Cassazione penale Sez. III sentenza n. 1040 del 6 febbraio 1997

(2 massime)

(massima n. 1)

Il compimento di atti sessuali diversi dalla congiunzione carnale può avere anche connotazioni di gravità maggiore della congiunzione stessa e l'applicazione della circostanza attenuante speciale prevista da comma 3 dell'art. 609 bis deve avere riguardo all'effettiva valenza criminale degli specifici comportamenti desunta con riferimento ai criteri direttivi indicati dall'art. 133 c.p. Non è possibile, pertanto, delineare aprioristicamente una categoria generale alla quale ricondurre «i casi di minore gravità», ma la loro individuazione è rimessa, volta per volta, alla discrezionalità del giudice di merito, da esercitarsi con razionale riferimento agli elementi considerati determinanti per la soluzione adottata e con obbligo di puntuale motivazione. Tra i casi di minore gravità potranno annoverarsi comportamenti di molestia sessuale consistenti in atti concludenti, mentre ne resteranno esclusi quei comportamenti che si risolvono, ad esempio, in ossessivi corteggiamenti o in assillanti proposte, ove «lo sfondo sessuale» costituisce soltanto un motivo e non un elemento della condotta. (Nella specie, relativa ad annullamento senza rinvio, perché il fatto non sussiste, di sentenza di condanna per il reato di cui all'art. 521 c.p., per avere l'imputato compiuto atti di libidine consistiti, mentre manifestava l'intenzione di abbottonare i pantaloni ad una ragazza e di calzarle le scarpe, nel toccare il bottone dei pantaloni e nel baciarle una gamba, sugli stessi jeans, senza trattenerla né toccarla in altre parti del corpo, la Suprema Corte ha ritenuto che, in sostanza, l'imputato aveva posto in essere una «molestia sessuale» che non varca la soglia della rilevanza penale in relazione all'art. 609 bis c.p. e non è altresì riconducibile ad altre ipotesi criminose, dovendosi escludere con palese evidenza la ravvisabilità di un intento ingiurioso e non potendo configurarsi, in un'abitazione privata, la contravvenzione di cui all'art. 660 c.p.).

(massima n. 2)

La condotta vietata dall'art. 609 bis c.p. (Violenza sessuale), introdotto dall'art. 3 della legge 15 febbraio 1996, n. 66 (Norme contro la violenza sessuale), ricomprende — se connotata da costrizione (violenza, minaccia o abuso di autorità), sostituzione ingannevole di persona ovvero abuso di condizioni di inferiorità fisica o psichica — oltre ad ogni forma di congiunzione carnale, qualsiasi atto che, anche se non esplicato attraverso il contatto fisico diretto con il soggetto passivo, sia finalizzato ed idoneo a porre in pericolo il bene primario della libertà dell'individuo attraverso l'eccitazione o il soddisfacimento dell'istinto sessuale dell'agente.
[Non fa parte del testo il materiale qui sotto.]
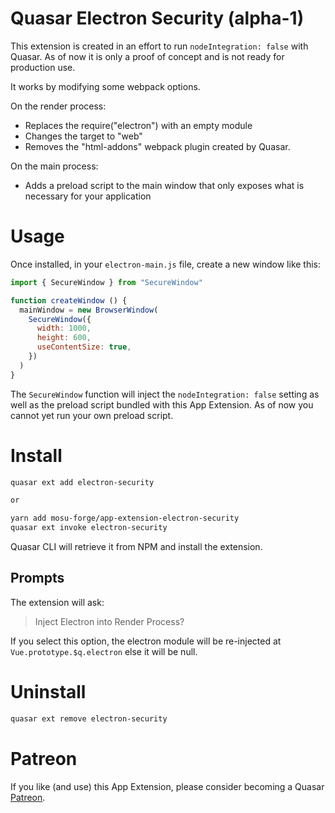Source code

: Quasar Electron Security (alpha-1)
===

This extension is created in an effort to run `nodeIntegration: false` with Quasar. As of now it is only a proof of concept and is not ready for production use.

It works by modifying some webpack options.

On the render process:
- Replaces the require("electron") with an empty module
- Changes the target to "web"
- Removes the "html-addons" webpack plugin created by Quasar.

On the main process:
- Adds a preload script to the main window that only exposes what is necessary for your application

# Usage

Once installed, in your `electron-main.js` file, create a new window like this:

```javascript
import { SecureWindow } from "SecureWindow"

function createWindow () {
  mainWindow = new BrowserWindow(
    SecureWindow({
      width: 1000,
      height: 600,
      useContentSize: true,
    })
  )
}
```

The `SecureWindow` function will inject the `nodeIntegration: false` setting as well as the preload script bundled with this App Extension. As of now you cannot yet run your own preload script.


# Install
```bash
quasar ext add electron-security

or

yarn add mosu-forge/app-extension-electron-security
quasar ext invoke electron-security
```
Quasar CLI will retrieve it from NPM and install the extension.

## Prompts

The extension will ask:
> Inject Electron into Render Process?

If you select this option, the electron module will be re-injected at `Vue.prototype.$q.electron` else it will be null.

# Uninstall
```bash
quasar ext remove electron-security
```

# Patreon
If you like (and use) this App Extension, please consider becoming a Quasar [Patreon](https://www.patreon.com/quasarframework).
L'antigiuridicità della condotta resta connotata, dunque, da un requisito soggettivo (la finalizzazione all'insorgenza o all'appagamento di uno stato interiore psichico di desiderio sessuale) che si innesta sul requisito oggettivo della concreta e normale idoneità del comportamento a compromettere la libertà di autodeterminazione del soggetto passivo nella sua sfera sessuale e ad eccitare o a sfogare l'istinto sessuale del soggetto attivo. (La Suprema Corte ha osservato che il riferimento alla «Normale idoneità» è necessario, poiché un soggetto connotato da una sessualità «particolare» potrebbe eccitarsi, per esempio, anche attraverso il bacio delle scarpe calzate dalla persona concupita ed un comportamento siffatto non potrebbe certamente ricondursi alla previsione incriminatrice in esame).